■ Saved entries ■

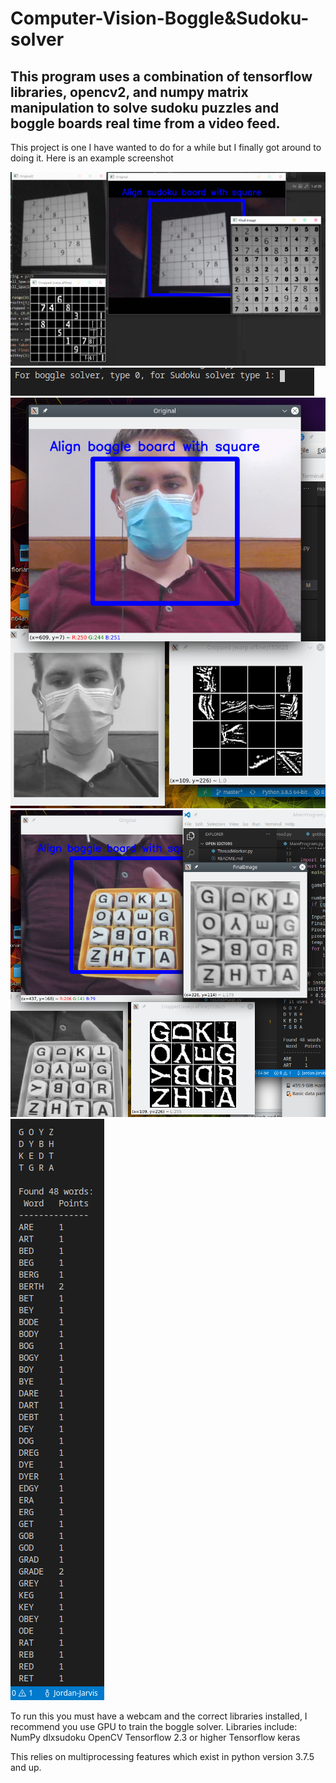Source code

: # Computer-Vision-Boggle&Sudoku-solver



## This program uses a combination of tensorflow libraries, opencv2,  and numpy matrix manipulation to solve sudoku puzzles and boggle boards real time from a video feed.

This project is one I have wanted to do for a while but I finally got around to doing it.
Here is an example screenshot



![](./images/Capture.PNG)
![](./ReadmeFiles/gameselect.png)
![](./ReadmeFiles/scanning.png)
![](./ReadmeFiles/boardfound.png)
![](./ReadmeFiles/outputresult.png)

To run this you must have a webcam and the correct libraries installed, I recommend you use GPU to train the boggle solver.
Libraries include:
NumPy
dlxsudoku
OpenCV
Tensorflow 2.3 or higher
Tensorflow keras

This relies on multiprocessing features which exist in python version 3.7.5 and up.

■ THE PROBLEM ■
Only lines with the word "ReadmeFiles" go in the answer. Take them all from the entries above.

■ EXERCISE ANSWER ■
![](./ReadmeFiles/gameselect.png)
![](./ReadmeFiles/scanning.png)
![](./ReadmeFiles/boardfound.png)
![](./ReadmeFiles/outputresult.png)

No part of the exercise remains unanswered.